Die Seele baumeln lassen
– irgendwo hatte er den Satz gelesen, er wusste nicht mehr, wo und in welchem Zusammenhang. Er hatte ihm gefallen, in der Wahl der Worte, auch von seiner Bedeutung her. Irgendwann werde auch ich
meine Seele baumeln lassen
, einfach alles vergessen, jeden Ballast abwerfen, nahm er sich vor. Zum wievielten Mal? Sobald er die vage Hoffnung hegte, er könne die Kraft und den Mut aufbringen, damit zu beginnen, kam etwas dazwischen. Er wagte schon kaum mehr, diesen Gedanken zu spinnen: Dann eben morgen, sagte er sich immer wieder, nächste Woche, übernächsten Monat. Dabei wusste er insgeheim längst, dass er sich niemals ausklinken könnte.
    Braig merkte, dass Neundorf ihn verwundert ansah.
    »Alles in Ordnung?«, fragte sie.
    Er nickte, lief weiter. Ich bin einfach nicht der Typ dafür, dachte er, meine Seele wird niemals baumeln. Es geht nicht. Vielleicht wenn ich tot bin. Dann ist Zeit genug dafür. Aber vorher wohl kaum.
    Sie setzten sich auf die klapprigen Stühle eines kleinen Schnellimbisses am Rand der Fußgängerzone, aßen Pommes mit Salat, tranken einen Kaffee, schwiegen sich gegenseitig an. Erst als sie Ludwigsburg verlassen hatten, kam Neundorf zum Thema.
    »Was glaubst du? Führt dieser Beckstein uns zum angeblichen Herbert Bauer?«
    Braig wusste nicht, was er antworten sollte. Er war müde, hatte Probleme, sich auf die vor ihnen liegenden Ermittlungen zu konzentrieren. Die – wenn auch karge – Mahlzeit lag ihm wie ein Stein im Magen. Wahrscheinlich hatte er die Pommes vor lauter Hunger viel zu schnell hinuntergewürgt.

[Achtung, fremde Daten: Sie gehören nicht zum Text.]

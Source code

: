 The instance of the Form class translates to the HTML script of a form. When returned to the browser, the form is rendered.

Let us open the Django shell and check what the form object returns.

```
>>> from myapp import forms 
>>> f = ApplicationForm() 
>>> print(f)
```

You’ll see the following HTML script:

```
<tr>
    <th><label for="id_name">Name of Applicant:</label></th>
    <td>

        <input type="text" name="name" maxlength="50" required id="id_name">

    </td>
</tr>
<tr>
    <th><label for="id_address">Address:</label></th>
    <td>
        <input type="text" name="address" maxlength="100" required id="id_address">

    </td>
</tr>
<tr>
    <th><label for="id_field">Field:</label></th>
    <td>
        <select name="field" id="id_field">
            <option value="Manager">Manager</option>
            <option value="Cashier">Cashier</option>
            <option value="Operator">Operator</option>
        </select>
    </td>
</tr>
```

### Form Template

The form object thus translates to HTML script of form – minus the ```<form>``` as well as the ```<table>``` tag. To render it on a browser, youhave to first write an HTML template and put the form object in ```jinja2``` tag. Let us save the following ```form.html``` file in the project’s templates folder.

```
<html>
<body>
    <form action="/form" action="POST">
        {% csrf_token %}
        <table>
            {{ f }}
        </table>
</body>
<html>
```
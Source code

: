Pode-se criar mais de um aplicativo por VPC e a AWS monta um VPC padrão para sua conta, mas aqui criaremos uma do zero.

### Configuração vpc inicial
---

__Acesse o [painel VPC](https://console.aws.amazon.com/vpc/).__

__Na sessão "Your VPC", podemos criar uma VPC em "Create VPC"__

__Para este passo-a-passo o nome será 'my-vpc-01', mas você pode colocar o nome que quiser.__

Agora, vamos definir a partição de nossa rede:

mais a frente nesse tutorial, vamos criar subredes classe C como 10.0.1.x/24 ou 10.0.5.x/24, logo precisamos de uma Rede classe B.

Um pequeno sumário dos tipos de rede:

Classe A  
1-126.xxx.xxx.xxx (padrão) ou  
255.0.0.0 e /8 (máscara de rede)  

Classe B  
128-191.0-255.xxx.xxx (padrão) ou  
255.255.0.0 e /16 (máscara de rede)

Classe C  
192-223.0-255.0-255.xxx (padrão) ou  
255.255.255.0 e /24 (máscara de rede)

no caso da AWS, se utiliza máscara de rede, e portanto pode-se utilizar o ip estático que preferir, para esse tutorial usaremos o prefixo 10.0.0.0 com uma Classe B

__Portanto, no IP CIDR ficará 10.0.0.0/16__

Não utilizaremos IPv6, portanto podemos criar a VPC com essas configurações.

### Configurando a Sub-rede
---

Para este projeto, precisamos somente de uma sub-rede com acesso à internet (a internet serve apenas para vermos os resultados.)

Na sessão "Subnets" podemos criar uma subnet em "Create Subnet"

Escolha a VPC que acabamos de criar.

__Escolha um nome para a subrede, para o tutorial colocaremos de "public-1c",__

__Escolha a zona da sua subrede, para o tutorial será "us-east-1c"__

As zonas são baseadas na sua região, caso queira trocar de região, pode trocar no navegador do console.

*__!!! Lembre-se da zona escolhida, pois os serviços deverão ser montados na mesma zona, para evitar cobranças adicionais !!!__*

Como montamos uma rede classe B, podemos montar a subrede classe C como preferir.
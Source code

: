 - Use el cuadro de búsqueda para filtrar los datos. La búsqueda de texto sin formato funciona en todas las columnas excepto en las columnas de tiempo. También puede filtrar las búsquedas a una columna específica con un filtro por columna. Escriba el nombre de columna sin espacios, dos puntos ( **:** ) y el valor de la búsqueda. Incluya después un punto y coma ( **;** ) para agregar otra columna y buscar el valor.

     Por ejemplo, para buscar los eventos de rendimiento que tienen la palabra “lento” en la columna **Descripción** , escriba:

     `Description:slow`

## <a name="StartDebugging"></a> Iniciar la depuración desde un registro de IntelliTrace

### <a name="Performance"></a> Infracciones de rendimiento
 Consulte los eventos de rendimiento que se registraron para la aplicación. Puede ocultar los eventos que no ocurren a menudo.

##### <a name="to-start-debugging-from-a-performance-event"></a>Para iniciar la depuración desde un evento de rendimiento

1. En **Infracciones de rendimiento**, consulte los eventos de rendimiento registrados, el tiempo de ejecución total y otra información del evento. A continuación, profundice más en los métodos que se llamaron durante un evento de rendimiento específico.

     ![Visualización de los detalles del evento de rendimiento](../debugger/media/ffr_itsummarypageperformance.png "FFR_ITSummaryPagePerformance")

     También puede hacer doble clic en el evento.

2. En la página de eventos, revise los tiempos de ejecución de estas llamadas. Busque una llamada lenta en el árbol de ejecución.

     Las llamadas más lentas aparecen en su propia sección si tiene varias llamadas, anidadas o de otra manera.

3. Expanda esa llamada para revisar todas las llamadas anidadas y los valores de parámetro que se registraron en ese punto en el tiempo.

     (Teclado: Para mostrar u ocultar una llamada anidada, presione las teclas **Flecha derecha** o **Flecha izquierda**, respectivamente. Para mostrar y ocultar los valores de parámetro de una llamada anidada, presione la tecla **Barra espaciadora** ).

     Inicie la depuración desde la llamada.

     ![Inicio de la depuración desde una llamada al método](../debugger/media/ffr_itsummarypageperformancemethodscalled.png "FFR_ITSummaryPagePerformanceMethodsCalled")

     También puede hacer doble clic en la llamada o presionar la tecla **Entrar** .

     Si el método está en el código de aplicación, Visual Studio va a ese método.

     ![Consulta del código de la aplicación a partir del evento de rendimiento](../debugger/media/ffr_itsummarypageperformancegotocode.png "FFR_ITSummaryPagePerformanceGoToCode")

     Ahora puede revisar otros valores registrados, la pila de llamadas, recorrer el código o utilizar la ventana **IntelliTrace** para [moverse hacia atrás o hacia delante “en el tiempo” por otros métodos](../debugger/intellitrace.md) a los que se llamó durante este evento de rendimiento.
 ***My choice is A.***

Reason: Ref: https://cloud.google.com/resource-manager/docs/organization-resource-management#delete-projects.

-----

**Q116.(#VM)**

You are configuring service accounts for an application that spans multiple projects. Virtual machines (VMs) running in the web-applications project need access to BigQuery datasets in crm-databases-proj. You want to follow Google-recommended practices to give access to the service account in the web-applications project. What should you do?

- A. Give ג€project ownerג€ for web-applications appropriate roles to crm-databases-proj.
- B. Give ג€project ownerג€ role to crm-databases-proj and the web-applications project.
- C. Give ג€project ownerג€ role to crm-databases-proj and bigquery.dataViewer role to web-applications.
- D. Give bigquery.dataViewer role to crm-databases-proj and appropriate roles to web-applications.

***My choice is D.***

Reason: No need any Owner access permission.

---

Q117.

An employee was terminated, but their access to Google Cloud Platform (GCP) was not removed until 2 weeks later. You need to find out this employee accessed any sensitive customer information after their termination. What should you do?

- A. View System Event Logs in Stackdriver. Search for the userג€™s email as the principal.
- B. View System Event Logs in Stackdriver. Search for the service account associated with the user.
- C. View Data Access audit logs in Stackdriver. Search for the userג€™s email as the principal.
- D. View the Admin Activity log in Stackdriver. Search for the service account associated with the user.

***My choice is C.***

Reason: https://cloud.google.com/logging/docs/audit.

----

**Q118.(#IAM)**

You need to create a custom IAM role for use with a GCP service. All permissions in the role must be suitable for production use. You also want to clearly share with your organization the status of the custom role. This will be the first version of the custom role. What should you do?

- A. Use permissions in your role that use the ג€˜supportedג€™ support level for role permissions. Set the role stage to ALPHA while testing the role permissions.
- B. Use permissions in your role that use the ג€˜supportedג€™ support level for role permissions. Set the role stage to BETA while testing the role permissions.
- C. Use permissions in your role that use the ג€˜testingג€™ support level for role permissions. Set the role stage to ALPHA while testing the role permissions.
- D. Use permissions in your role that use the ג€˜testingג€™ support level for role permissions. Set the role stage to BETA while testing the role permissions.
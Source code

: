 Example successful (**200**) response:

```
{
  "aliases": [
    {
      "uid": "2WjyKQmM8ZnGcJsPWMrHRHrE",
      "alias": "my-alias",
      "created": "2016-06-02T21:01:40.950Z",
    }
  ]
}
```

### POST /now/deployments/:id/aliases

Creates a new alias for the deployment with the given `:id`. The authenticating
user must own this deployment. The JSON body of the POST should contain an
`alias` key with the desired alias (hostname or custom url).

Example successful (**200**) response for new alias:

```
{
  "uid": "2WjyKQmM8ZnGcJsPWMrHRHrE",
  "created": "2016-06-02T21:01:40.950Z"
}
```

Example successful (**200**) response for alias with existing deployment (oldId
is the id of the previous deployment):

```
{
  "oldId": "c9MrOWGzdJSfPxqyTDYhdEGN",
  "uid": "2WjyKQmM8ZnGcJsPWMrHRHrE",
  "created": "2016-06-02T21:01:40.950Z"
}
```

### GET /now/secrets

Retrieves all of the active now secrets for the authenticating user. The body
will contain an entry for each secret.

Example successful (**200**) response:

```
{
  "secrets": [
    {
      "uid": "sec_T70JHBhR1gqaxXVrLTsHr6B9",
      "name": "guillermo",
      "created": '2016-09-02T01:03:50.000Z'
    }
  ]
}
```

    »Er muss den Kerl kennen«, sagte Neundorf, »weshalb hätte der sonst Becksteins Nummer in das Notenheft schreiben sollen?«
    »Vorausgesetzt, es war wirklich dieser Herbert Bauer.«
    Sie drehte ihren Kopf zur Seite, starrte ihren Kollegen an. »Das ist richtig. Noch wissen wir es nicht.«
    »Vielleicht ist Beckstein längst über alle Berge.«
    »Was wissen wir denn überhaupt?«, stöhnte Braig – und nach einer Weile: »Berge – Bergs – Bergs – Berge!« Er war so müde! »Wenn er irgendetwas mit der Sache zu tun hat, wurde er gewarnt. Spätestens seit heute Mittag weiß der angebliche Herbert Bauer, dass wir in der Wohnung Beate Bergs recherchieren. Und dort lag das Orgelheft Hemmers.«
    Neundorf sah besorgt zu ihm hinüber, starrte aber gleich wieder auf die Fahrbahn. »Oder wir treffen auf Bauer persönlich. Alias Günter Beckstein.«
    »So dumm wird er nicht sein, auf uns zu warten.«
    »Was tun wir, wenn wir nicht in die Wohnung kommen? Sofort öffnen?«
    Braig überlegte, schüttelte dann den Kopf. »Ich werde Hofmann anrufen und ihm die Lage schildern. Er soll entscheiden.«
    »Vielleicht ist es besser, wir lassen das Haus überwachen. Möglichst dezent, um Beckstein nicht zu warnen.«
    »Du glaubst, das hat einen Sinn?«
    Neundorf sah einen großen Lastwagen vor sich, bremste. »Wir müssen darüber nachdenken.«
    Die Unterländerstraße lag im Zentrum Zuffenhausens, nur wenige Kilometer von Ludwigsburg entfernt. Das Haus, in dem Günter Beckstein wohnte, befand sich unweit der Stadtautobahn. Beide Straßen waren von unübersehbaren Blechlawinen verstopft. Auto auf Auto dröhnte vorbei, Lärm und Gestank terrorisierten die gesamte Umgebung. Heulende Motoren, ohrenbetäubendes Hupen, ein Brummen und Tosen, das jedes Wort übertönte, die Luft eine Melange aus Gift und Dreck. Menschen mit angespannten Gesichtern huschten wie gejagtes Wild über die schmalen Gehwege.
    Braig presste die Hände über die Ohren, sah die dunklen, von Schmutzschlieren überzogenen Hausfassaden, las die Namen der Bewohner.